According to the S-band radar target low elevation DOA estimation method based on beam domain dimension reduction, the low-altitude beam former is utilized to reduce dimension of original high-dimension input data so as to map the original high-dimension input data into a low-dimension beam domain; then, constructing an array element domain synthesis guide vector according to the direct waveguide vector and the multipath echo guide vector, and mapping the array element domain synthesis guide vector into a low-dimensional beam domain by using the same low-altitude beam former; therefore, after the beam domain projection space matrix constructed by the beam domain synthesis steering vector is used for projecting the beam domain output data covariance matrix in the low-dimensional beam domain projection space, the maximum likelihood criterion can be used for carrying out spectral peak search on the low-dimensional projection data; compared with the method for estimating the decoherence DOA in the array element domain in the prior art, the method reduces the complexity of the algorithm by processing in the beam domain, improves the efficiency of estimating the DOA of the S-band radar target at a low elevation angle, and can improve the real-time performance of detecting the target by the S-band radar.
In addition, the method provided by the embodiment of the invention does not utilize the approximate symmetry characteristics of the direct wave and the multipath echo to carry out the symmetrical difference wave beam amplitude comparison angle measurement so as to realize DOA estimation, so that the embodiment of the invention is not influenced by the amplitude-phase distortion of signals received by the array radar when realizing DOA estimation, and can obtain higher DOA estimation precision even in a complex scene (the reflection of multipath signals is not in the same horizontal plane and the amplitude-phase distortion of signals is serious) of multipath signal distribution caused by heavy wave and surge on the actual sea surface.
Based on the method provided by the embodiment of the invention, the embodiment of the invention is equivalent to a method for realizing SVML (synthetic vector maximum likelihood, super resolution technology) in a beam domain, and the DOA estimation of a low-altitude target is not influenced by the correlation between signals by using the maximum likelihood estimation, so that the coherence between direct waves and multipath echoes can be eliminated to a certain extent, and the DOA estimation has better signal resolution capability.
In summary, the embodiment of the invention improves the efficiency and the accuracy of DOA estimation of the S-band radar target low elevation angle, and can be applied to a radar system with a large-scale array on the actual sea surface array.
In order to verify the effectiveness of the S-band radar target low elevation DOA estimation method based on beam domain dimension reduction provided by the embodiment of the invention, the inventor performs a simulation experiment, and the situation of the simulation experiment is further described below; in this simulation experiment, the low-altitude beamformer forms 3 beams, the gains of each of which at different angles are shown in fig. 2; in addition, the generation and processing of data in the experimental process are completed on the version of MATLAB software 2020a, and four experimental scenes are simulated in total, and the details are as follows:
experimental scenario 1: the number of array elements is 24, the array element type is a uniform linear array, the working wavelength lambda is 0.1 meter, the array element distance d is half wavelength, the snapshot number L is 5, the signal to noise ratio is 5dB, the range of the target elevation angle is 0.5-3 degrees, and the incidence range of multipath reflection is-0.5-3 degrees.
The simulation result of the experimental scene 1 is shown in fig. 3 and fig. 4, wherein the curve "ES SVML" corresponds to the existing method for implementing the DOA estimation based on the array element domain (ES) synthesized steering vector, and the curve "BS SVML" corresponds to the method for implementing the DOA estimation in the beam domain (BS) in the embodiment of the present invention.

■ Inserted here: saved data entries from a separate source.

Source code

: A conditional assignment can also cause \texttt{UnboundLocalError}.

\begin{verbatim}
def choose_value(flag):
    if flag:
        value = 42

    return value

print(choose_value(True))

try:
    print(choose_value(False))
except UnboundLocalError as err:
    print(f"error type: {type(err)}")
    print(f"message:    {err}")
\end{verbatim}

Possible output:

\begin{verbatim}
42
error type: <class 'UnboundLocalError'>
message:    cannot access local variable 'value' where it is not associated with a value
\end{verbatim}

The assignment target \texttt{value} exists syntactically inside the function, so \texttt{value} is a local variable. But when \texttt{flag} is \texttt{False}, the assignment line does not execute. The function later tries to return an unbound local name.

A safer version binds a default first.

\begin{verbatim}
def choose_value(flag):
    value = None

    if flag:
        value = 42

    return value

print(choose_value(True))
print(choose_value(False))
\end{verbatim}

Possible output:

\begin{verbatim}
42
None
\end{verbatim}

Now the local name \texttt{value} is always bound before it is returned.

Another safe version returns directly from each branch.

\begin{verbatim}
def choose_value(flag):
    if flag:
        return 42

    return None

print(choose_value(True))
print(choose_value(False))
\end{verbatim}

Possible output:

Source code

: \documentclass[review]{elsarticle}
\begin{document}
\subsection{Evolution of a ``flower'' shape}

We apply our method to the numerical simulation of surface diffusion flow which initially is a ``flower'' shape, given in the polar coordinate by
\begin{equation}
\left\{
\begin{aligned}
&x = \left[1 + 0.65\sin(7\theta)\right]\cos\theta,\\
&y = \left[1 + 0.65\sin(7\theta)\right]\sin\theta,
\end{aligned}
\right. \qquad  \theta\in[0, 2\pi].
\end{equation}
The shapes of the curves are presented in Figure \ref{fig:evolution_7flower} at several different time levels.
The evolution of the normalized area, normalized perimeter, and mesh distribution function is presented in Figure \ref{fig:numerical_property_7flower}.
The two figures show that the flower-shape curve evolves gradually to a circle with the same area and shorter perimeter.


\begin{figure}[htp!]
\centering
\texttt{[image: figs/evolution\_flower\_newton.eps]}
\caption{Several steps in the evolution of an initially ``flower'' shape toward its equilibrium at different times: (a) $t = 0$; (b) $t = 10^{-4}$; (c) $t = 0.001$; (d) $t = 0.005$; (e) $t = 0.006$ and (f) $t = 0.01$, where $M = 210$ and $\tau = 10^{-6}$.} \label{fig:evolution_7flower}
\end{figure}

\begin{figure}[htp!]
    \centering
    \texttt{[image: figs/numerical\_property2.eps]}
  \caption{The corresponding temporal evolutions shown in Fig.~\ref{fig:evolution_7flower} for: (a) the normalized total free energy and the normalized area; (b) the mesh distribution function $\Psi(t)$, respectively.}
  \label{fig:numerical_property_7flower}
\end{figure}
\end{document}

FIG. 3 shows the spatial pseudo spectrum comparison result of DOA estimation based on array element domain synthesis steering vectors in the prior art; wherein the abscissa represents the angle and the ordinate represents the normalized pseudo spectrum. FIG. 4 shows the comparison of the angle measurement results of DOA estimation based on the array element domain synthesis guide vector in the embodiment of the invention with the prior art; the abscissa represents the true angle and the ordinate represents the DOA estimation angle. Compared with the prior art, the DOA estimation method and device can achieve the DOA estimation effect in the array element domain by carrying out DOA estimation in the beam domain, and the pseudo spectrum performance is not affected by dimension reduction to the beam domain.

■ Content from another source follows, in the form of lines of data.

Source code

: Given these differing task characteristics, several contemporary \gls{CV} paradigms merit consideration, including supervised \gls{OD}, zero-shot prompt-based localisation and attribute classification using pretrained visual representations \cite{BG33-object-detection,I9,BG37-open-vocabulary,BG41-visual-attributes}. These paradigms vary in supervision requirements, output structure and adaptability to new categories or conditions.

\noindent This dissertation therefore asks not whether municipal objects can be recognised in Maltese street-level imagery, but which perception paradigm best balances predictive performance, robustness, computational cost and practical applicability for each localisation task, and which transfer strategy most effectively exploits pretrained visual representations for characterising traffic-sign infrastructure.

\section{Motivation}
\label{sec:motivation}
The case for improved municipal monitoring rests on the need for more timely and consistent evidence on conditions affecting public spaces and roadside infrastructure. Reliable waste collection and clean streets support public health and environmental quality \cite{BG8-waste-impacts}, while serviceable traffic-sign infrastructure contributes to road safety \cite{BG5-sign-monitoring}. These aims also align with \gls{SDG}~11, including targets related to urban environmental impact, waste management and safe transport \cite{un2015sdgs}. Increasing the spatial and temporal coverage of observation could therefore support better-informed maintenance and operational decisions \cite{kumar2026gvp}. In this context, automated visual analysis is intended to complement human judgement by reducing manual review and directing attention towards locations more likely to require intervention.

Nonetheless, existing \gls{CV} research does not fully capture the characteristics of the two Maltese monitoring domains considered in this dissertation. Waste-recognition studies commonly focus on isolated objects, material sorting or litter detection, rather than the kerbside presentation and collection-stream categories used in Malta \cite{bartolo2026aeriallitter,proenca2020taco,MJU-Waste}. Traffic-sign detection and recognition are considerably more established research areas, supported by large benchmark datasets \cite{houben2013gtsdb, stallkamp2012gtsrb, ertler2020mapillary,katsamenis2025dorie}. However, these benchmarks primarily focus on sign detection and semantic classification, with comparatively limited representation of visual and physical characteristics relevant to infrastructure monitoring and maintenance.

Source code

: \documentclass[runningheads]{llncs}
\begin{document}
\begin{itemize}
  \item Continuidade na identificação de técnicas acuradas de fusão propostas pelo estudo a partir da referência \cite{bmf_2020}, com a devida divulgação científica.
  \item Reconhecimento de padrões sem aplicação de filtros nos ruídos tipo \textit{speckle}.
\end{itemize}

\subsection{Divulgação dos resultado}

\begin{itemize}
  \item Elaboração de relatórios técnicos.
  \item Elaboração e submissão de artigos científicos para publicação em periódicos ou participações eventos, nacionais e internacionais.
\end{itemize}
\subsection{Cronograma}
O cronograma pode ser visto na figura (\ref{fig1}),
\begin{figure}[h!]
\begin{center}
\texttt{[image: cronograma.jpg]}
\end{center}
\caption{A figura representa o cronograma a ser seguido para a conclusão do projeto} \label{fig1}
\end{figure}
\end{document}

Experimental scenario 2: the array element number is 24, the array element type is a uniform linear array, the wavelength lambda is 0.1 meter, the array element distance d is half wavelength, the snapshot number L is 5, the signal-to-noise ratio range is 0-20 dB, the signal-to-noise ratio sampling interval is 5dB, the range of the target elevation angle is 2 degrees, the multipath reflection incidence range is-2 degrees, and 1000 Monte Carlo experiments are carried out.

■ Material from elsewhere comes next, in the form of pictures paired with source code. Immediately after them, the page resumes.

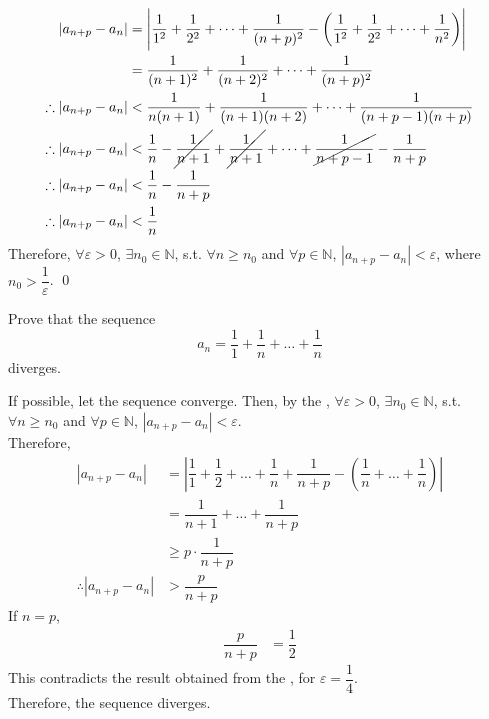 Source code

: \documentclass[fleqn, a4paper, 12pt, twoside]{article}
\theoremstyle{definition}
\theoremstyle{theorem}
\begin{document}
{\begin{solution}
	\begin{align*}
		|a_{n + p} - a_n| &= \left| \dfrac{1}{1^2} + \dfrac{1}{2^2} + \dots + \dfrac{1}{(n + p)^2} - \left( \dfrac{1}{1^2} + \dfrac{1}{2^2} + \dots + \dfrac{1}{n^2} \right) \right|\\
		&= \dfrac{1}{(n + 1)^2} + \dfrac{1}{(n + 2)^2} + \dots + \dfrac{1}{(n + p)^2}\\
		\therefore |a_{n + p} - a_n| &< \dfrac{1}{n (n + 1)} + \dfrac{1}{(n + 1)(n + 2)} + \dots + \dfrac{1}{(n + p - 1)(n + p)}\\
		\therefore |a_{n + p} - a_n| &< \dfrac{1}{n} - \cancel{\dfrac{1}{n + 1}} + \cancel{\dfrac{1}{n + 1}} + \dots + \cancel{\dfrac{1}{n + p - 1}} - \dfrac{1}{n + p}\\
		\therefore |a_{n + p} - a_n| &< \dfrac{1}{n} - \dfrac{1}{n + p}\\
		\therefore |a_{n + p} - a_n| &< \dfrac{1}{n}
	\end{align*}
	Therefore, $\forall \varepsilon > 0$, $\exists n_0 \in \mathbb{N}$, s.t. $\forall n \geq n_0$ and $\forall p \in \mathbb{N}$, $|a_{n + p} - a_n| < \varepsilon$, where $n_0 > \dfrac{1}{\varepsilon}$.
	\qed
\end{solution}

\begin{question}
	Prove that the sequence
	\begin{equation*}
		a_n = \dfrac{1}{1} + \dfrac{1}{n} + \dots + \dfrac{1}{n}
	\end{equation*}
	diverges.
\end{question}

\begin{solution}
	If possible, let the sequence converge.
	Then, by the , $\forall \varepsilon > 0$, $\exists n_0 \in \mathbb{N}$, s.t. $\forall n \geq n_0$ and $\forall p \in \mathbb{N}$, $|a_{n + p} - a_n| < \varepsilon$.\\
	Therefore,
	\begin{align*}
		|a_{n + p} - a_n| &= \left| \dfrac{1}{1} + \dfrac{1}{2} + \dots + \dfrac{1}{n} + \dfrac{1}{n + p} - \left( \dfrac{1}{n} + \dots + \dfrac{1}{n} \right) \right|\\
		&= \dfrac{1}{n + 1} + \dots + \dfrac{1}{n + p}\\
		&\ge p \cdot \dfrac{1}{n + p}\\
		\therefore |a_{n + p} - a_n| &> \dfrac{p}{n + p}
	\end{align*}
	If $n = p$,
	\begin{align*}
		\dfrac{p}{n + p} &= \dfrac{1}{2}
	\end{align*}
	This contradicts the result obtained from the , for $\varepsilon = \dfrac{1}{4}$.\\
	Therefore, the sequence diverges.
\end{solution}

}
\end{document}
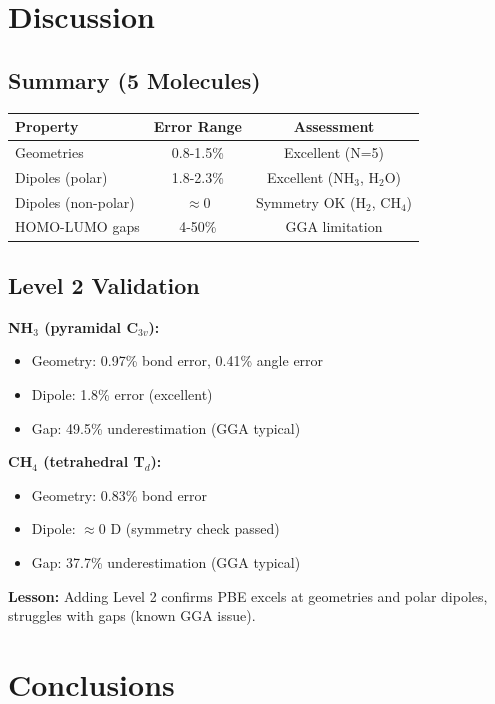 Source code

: \documentclass[11pt,a4paper]{article}
\begin{document}
\section{Discussion}

\subsection{Summary (5 Molecules)}

\begin{table}[h]
\centering
\begin{tabular}{lcc}
\toprule
\textbf{Property} & \textbf{Error Range} & \textbf{Assessment} \\
\midrule
Geometries & 0.8-1.5\% & Excellent (N=5) \\
Dipoles (polar) & 1.8-2.3\% & Excellent (NH$_3$, H$_2$O) \\
Dipoles (non-polar) & $\approx$0 & Symmetry OK (H$_2$, CH$_4$) \\
HOMO-LUMO gaps & 4-50\% & GGA limitation \\
\bottomrule
\end{tabular}
\end{table}

\subsection{Level 2 Validation}

\textbf{NH$_3$ (pyramidal C$_{3v}$):}
\begin{itemize}
    \item Geometry: 0.97\% bond error, 0.41\% angle error
    \item Dipole: 1.8\% error (excellent)
    \item Gap: 49.5\% underestimation (GGA typical)
\end{itemize}

\textbf{CH$_4$ (tetrahedral T$_d$):}
\begin{itemize}
    \item Geometry: 0.83\% bond error
    \item Dipole: $\approx$0 D (symmetry check passed)
    \item Gap: 37.7\% underestimation (GGA typical)
\end{itemize}

\textbf{Lesson:} Adding Level 2 confirms PBE excels at geometries and polar dipoles, struggles with gaps (known GGA issue).

\section{Conclusions}
\end{document}

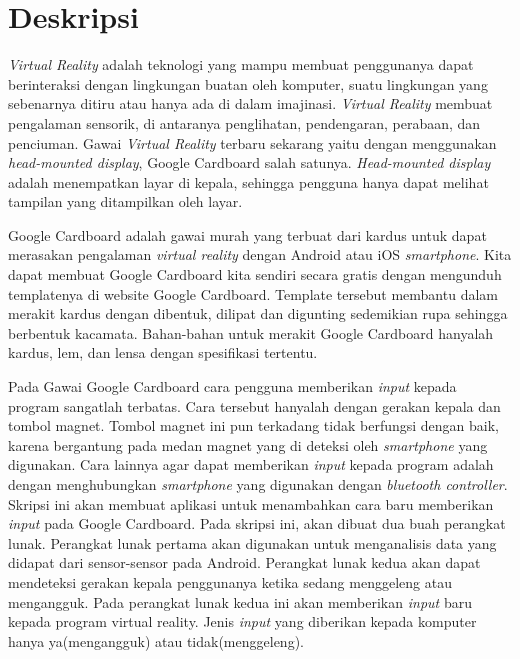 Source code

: \documentclass[a4paper,twoside]{article}
\begin{document}
\title{\@judultopik}
\author{\nama \textendash \@npm} 

\newcommand{\nama}{Ega Prianto}
\newcommand{\@npm}{2013730047}
\newcommand{\@judultopik}{Deteksi Gerakan Kepala dengan Google Cardboard} %
\newcommand{\jumpemb}{1} %
\newcommand{\tanggal}{05/09/2016}
\maketitle


\section{Deskripsi}
\textit{Virtual Reality} adalah teknologi yang mampu membuat penggunanya dapat berinteraksi dengan lingkungan buatan oleh komputer, suatu lingkungan yang sebenarnya ditiru atau hanya ada di dalam imajinasi. \textit{Virtual Reality} membuat pengalaman sensorik, di antaranya penglihatan, pendengaran, perabaan, dan penciuman. Gawai \textit{Virtual Reality} terbaru sekarang yaitu dengan menggunakan \textit{head-mounted display}, Google Cardboard salah satunya. \textit{Head-mounted display} adalah menempatkan layar di kepala, sehingga pengguna hanya dapat melihat tampilan yang ditampilkan oleh layar.

Google Cardboard adalah gawai murah yang terbuat dari kardus untuk dapat merasakan pengalaman \textit{virtual reality} dengan Android atau iOS \textit{smartphone}. Kita dapat membuat Google Cardboard kita sendiri secara gratis dengan mengunduh templatenya di website Google Cardboard. Template tersebut membantu dalam merakit kardus dengan dibentuk, dilipat dan digunting sedemikian rupa sehingga berbentuk kacamata. Bahan-bahan untuk merakit Google Cardboard hanyalah kardus, lem, dan lensa dengan spesifikasi tertentu.

Pada Gawai Google Cardboard cara pengguna memberikan \textit{input} kepada program sangatlah terbatas. Cara tersebut hanyalah dengan gerakan kepala dan tombol magnet. Tombol magnet ini pun terkadang tidak berfungsi dengan baik, karena bergantung pada medan magnet yang di deteksi oleh \textit{smartphone} yang digunakan. Cara lainnya agar dapat memberikan \textit{input} kepada program adalah dengan menghubungkan \textit{smartphone} yang digunakan dengan \textit{bluetooth controller}. 
Skripsi ini akan membuat aplikasi untuk menambahkan cara baru  memberikan \textit{input} pada Google Cardboard. Pada skripsi ini, akan dibuat dua buah perangkat lunak. Perangkat lunak pertama akan digunakan untuk menganalisis data yang didapat dari sensor-sensor pada Android. Perangkat lunak kedua akan dapat mendeteksi gerakan kepala penggunanya ketika sedang menggeleng atau mengangguk. Pada perangkat lunak kedua ini akan memberikan \textit{input} baru kepada program virtual reality. Jenis \textit{input} yang diberikan kepada komputer hanya ya(mengangguk) atau tidak(menggeleng).
\end{document}
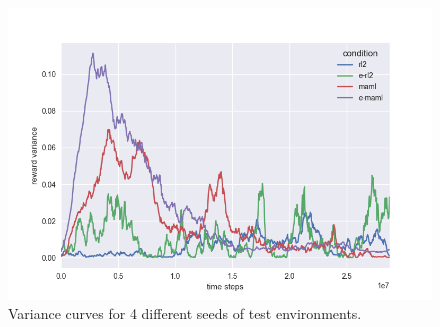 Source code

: \begin{figure}[H]
\begin{center}
\includegraphics[scale=0.335]{bradly_curves/64testgridvar3.png}
\end{center}
\caption{Variance curves for 4 different seeds of test environments.}
\label{fig:apprendix-variance-curves-1}
\end{figure}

The simulation result of the experimental scene 2 is shown in fig. 5, and fig. 5 shows the comparison result of the angle measurement errors of the embodiment of the invention and the existing three methods under the signal-to-noise ratio condition; the curve 'symmetrical sum difference beam' corresponds to the existing DOA estimation method based on the symmetrical difference beam amplitude comparison angle measurement, the curve 'ES SSMUSIC' corresponds to the existing array element domain based space smoothing multiple signal classification (Spatial smoothing multiple signal classification) method, and the method is also a DOA estimation method. In fig. 5, the abscissa represents the signal-to-noise ratio and the ordinate represents the root mean square error of the angle measurement. It can be seen from fig. 5 that the higher the signal-to-noise ratio is, the smaller the angle measurement error is, and as the signal-to-noise ratio is increased, the performance equivalent to that of the existing method can be achieved by the method provided by the embodiment of the invention, and the angle measurement error is not increased due to the fact that the dimension is reduced to the beam domain, which illustrates the effectiveness of the method provided by the embodiment of the invention.
Experimental scenario 3: the array element number is 24, the array element type is a uniform linear array, the working wavelength lambda is 0.1 meter, the array element distance d is half wavelength, the signal to noise ratio is 5, the range of the snapshot number L is 5-30, the sampling interval of the snapshot number is 5, the range of the target elevation angle is 2 degrees, the multipath reflection incidence range is-2 degrees, and 1000 Monte Carlo experiments are carried out.
The simulation result of the experimental scene 3 is shown in fig. 6, and fig. 6 shows the comparison result of the angle measurement errors of the embodiment of the invention and the existing three methods under the condition of snapshot numbers. The method corresponding to each curve is the same as that in fig. 5, the abscissa represents the snapshot number, and the ordinate represents the root mean square error of the angle measurement. As can be seen from fig. 6, the higher the snapshot count, the smaller the angle measurement error; moreover, with the increase of the snapshot number, the method provided by the embodiment of the invention can achieve the performance equivalent to that of the existing method, and the angle measurement error is not increased due to the fact that the dimension is reduced to the beam domain, which illustrates the effectiveness of the method provided by the embodiment of the invention.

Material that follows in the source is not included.